** What the task asks **
Go through the data below. List every line that holds the word "with".
[[ Information shown, beginning ]]
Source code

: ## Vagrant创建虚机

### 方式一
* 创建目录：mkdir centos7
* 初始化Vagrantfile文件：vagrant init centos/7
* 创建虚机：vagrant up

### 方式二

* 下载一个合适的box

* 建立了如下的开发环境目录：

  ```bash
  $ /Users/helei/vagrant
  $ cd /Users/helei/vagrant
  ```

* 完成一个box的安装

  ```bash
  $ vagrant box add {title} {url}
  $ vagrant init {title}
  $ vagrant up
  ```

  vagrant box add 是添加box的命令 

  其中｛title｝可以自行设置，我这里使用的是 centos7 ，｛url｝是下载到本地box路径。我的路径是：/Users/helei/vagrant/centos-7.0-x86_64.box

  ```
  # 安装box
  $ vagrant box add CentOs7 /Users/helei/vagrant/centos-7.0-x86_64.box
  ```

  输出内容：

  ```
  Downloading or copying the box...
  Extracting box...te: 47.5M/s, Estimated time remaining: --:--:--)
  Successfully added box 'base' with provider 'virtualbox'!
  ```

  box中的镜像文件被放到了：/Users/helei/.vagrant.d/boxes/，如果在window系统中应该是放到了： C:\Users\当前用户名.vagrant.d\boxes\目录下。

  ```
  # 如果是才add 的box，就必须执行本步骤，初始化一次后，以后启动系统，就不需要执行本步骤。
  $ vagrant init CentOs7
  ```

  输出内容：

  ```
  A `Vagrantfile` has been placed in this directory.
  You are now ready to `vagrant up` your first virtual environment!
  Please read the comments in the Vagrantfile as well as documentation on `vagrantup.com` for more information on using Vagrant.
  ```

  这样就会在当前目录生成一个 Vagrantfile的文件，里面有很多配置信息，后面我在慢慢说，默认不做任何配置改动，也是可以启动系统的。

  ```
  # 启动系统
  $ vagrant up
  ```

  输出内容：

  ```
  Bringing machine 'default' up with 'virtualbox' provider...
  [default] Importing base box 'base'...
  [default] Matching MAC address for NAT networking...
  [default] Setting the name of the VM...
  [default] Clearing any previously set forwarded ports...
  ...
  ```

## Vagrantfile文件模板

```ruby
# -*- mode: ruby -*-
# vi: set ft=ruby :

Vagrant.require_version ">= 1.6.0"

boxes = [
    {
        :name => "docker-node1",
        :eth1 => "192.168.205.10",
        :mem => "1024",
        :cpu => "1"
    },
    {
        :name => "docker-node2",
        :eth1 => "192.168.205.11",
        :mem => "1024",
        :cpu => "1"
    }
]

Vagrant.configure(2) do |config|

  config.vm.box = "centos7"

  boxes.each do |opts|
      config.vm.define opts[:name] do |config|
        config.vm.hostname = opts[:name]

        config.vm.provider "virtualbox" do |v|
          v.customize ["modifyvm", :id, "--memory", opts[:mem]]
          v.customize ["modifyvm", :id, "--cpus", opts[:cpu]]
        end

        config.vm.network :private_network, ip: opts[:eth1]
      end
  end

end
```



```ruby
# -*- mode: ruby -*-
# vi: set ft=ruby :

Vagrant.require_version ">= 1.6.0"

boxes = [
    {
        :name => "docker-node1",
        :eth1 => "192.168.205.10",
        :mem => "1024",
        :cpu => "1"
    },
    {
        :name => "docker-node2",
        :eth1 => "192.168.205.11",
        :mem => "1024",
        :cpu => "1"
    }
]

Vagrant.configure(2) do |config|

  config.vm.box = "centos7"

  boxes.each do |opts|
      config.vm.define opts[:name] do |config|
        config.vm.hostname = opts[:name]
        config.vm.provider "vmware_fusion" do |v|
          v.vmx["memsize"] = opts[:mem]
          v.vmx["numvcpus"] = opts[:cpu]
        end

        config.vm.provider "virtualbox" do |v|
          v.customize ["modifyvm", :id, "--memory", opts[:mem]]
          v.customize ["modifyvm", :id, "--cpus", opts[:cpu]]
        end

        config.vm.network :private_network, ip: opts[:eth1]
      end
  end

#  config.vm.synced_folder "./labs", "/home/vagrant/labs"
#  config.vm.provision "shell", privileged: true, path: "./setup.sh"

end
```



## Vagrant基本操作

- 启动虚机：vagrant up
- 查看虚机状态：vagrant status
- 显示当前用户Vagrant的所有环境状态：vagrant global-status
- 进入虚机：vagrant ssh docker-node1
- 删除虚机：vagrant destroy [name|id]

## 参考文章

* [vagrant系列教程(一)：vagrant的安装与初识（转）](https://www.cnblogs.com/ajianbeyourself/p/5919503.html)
[[ Information shown, end ]]
** Finished exercise **
  Successfully added box 'base' with provider 'virtualbox'!
  Bringing machine 'default' up with 'virtualbox' provider...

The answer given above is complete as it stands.